NO WRITER ATTRIBUTED

The "Save the Marshall Plan" rally will sweep into Sanders Theater this evening to climax a hasty but determined movement to influence Congressional action on the European Recovery Program. In a remarkably short time, the "Save ERP" campaign has spread to 35 colleges and universities in New England. Local committees have hustled out hundreds of letters, petitions, and telegrams to Congressmen, and in at least 20 of those schools, rallies similar to tonight's are planned.

The several committees in these New England colleges have a job to do and they must do it quickly.

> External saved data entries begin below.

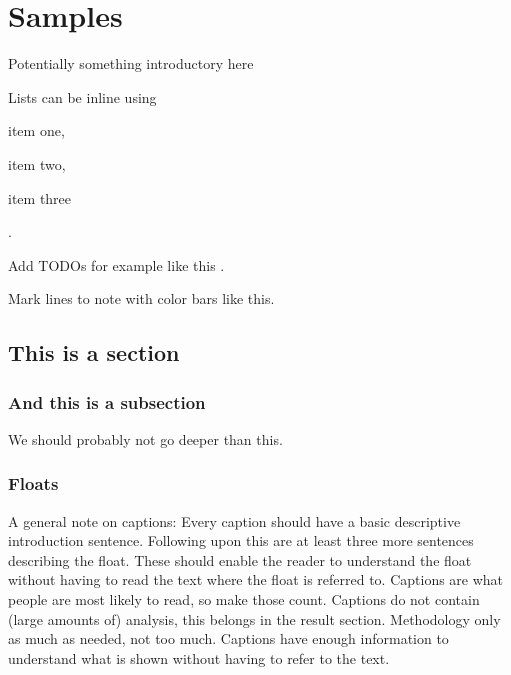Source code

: \chapter{Samples}
\label{cp:samples}

Potentially something introductory here

Lists can be inline using \begin{inlinelist} \item item one, \item item two, \item item three \end{inlinelist}.

Add TODOs for example like this . \blindtext

Mark lines to note with color bars like this. \cbstart\blindtext \cbend
\section{This is a section}
\label{sec:samplesec}
\subsection{And this is a subsection}
\label{sec:asubsec}
We should probably not go deeper than this.
\subsection{Floats}
\label{sec:floats}
A general note on captions: Every caption should have a basic descriptive introduction sentence. Following upon this are at least three more sentences describing the float.
These should enable the reader to understand the float without having to read the text where the float is referred to. Captions are what people are most likely to read, so make those count.
Captions do not contain (large amounts of) analysis, this belongs in the result section. Methodology only as much as needed, not too much. Captions have enough information to understand
what is shown without having to refer to the text.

In opening the ERP debate yesterday on the Senate floor, Senator Vandenberg urged his colleagues to pass the bill within two weeks. His plea for speedy action has been sharply underlined by the rapid turnover of events during the past week across the Atlantic. But the determined Congressional opposition to vital aspects of Marshall's proposals will not necessarily be jolted into line by news of the Communist coup in Czechoslovakia or the ominous pressure put on Finland by the Soviets. One of the "Save ERP" Committee's points "reconstruction not relief"--is still in decided danger from such influential Congressmen as Senators Taft and Ball, who want to slice the program drastically, for reasons of "economy." If this ill-advised scissoring succeeds in turning the recovery program into a parsimonious dole for Europe's needy, then Mr. George Weller, whose letter appears elsewhere on this page, may be right. Such a "European Relief Plan" would actively encourage Communists, whose greatest fear is a courageous program of reconstruction.

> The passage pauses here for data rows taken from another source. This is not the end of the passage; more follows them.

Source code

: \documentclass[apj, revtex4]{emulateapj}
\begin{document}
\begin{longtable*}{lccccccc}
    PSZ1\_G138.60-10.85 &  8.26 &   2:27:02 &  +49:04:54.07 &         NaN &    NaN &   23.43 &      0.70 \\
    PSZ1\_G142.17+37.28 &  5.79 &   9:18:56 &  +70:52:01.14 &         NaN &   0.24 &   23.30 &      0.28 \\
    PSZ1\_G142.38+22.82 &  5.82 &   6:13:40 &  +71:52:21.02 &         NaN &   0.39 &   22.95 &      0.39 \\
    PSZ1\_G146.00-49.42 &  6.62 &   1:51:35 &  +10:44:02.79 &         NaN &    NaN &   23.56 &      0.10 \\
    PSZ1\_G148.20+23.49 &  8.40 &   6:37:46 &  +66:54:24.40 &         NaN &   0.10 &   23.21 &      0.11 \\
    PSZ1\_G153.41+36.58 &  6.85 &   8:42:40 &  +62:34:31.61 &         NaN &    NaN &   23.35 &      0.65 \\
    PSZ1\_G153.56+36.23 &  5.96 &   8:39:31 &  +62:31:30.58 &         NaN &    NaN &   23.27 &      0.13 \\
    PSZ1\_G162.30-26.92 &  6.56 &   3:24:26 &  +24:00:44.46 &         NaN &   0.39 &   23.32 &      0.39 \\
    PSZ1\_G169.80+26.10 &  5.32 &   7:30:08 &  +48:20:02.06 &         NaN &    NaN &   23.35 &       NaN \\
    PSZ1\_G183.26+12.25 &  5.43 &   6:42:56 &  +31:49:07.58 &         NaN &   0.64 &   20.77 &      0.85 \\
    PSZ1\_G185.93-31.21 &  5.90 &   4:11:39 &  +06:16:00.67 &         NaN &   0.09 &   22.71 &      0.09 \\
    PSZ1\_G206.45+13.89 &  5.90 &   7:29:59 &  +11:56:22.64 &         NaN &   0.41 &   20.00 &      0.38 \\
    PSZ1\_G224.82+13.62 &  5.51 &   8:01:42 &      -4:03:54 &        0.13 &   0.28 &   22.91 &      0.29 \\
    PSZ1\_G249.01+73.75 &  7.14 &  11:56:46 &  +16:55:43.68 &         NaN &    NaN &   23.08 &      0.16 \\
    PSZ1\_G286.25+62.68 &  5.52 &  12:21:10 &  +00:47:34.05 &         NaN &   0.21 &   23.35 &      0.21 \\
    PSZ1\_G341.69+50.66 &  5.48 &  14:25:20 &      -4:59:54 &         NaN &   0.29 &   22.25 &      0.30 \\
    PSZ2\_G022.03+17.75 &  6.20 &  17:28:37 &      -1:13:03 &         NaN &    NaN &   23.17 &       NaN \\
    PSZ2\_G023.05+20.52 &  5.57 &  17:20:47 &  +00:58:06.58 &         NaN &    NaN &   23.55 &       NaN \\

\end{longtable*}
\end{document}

Another group has shied away from helping to frame the best possible legislation because it is afraid the final result will somehow be less than perfect. Others complain that the whole recovery problem should go to the United Nations, where they hope that the Russians would be persuaded to agree with us. Still another powerful school of thought holds that we must wield European aid as a political weapon first and foremost, and that any possible economic benefits to the nations concerned are of relative unimportance. And there are only a few steps between this position and the belief that a so-called "preventive" war can alone preserve us.

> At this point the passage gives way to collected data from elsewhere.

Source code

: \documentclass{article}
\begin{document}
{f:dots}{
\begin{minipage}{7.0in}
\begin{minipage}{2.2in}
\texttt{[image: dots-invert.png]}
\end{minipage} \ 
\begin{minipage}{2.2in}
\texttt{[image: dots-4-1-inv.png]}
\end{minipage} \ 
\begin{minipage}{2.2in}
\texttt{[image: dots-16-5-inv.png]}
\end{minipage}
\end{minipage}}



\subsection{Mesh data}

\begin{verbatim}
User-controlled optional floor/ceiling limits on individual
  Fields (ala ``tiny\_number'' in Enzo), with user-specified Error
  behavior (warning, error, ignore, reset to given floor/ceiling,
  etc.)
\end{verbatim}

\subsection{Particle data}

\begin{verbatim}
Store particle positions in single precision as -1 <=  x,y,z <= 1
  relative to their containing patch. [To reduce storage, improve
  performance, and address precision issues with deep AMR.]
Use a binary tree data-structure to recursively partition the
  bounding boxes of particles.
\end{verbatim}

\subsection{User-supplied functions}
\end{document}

These blocs must be the target of the New England student committees. As Vandenberg pointed out in his speech, the current legislation does not claim to be a cure-all, nor does it promise immediate results. But something will be passed, good or bad. The Harvard-Radcliffe Committee has rightly seen that its job is to hammer away at this Congress, in an attempt to keep the ERP bill within the broad and constructive frame of Marshall's original suggestion.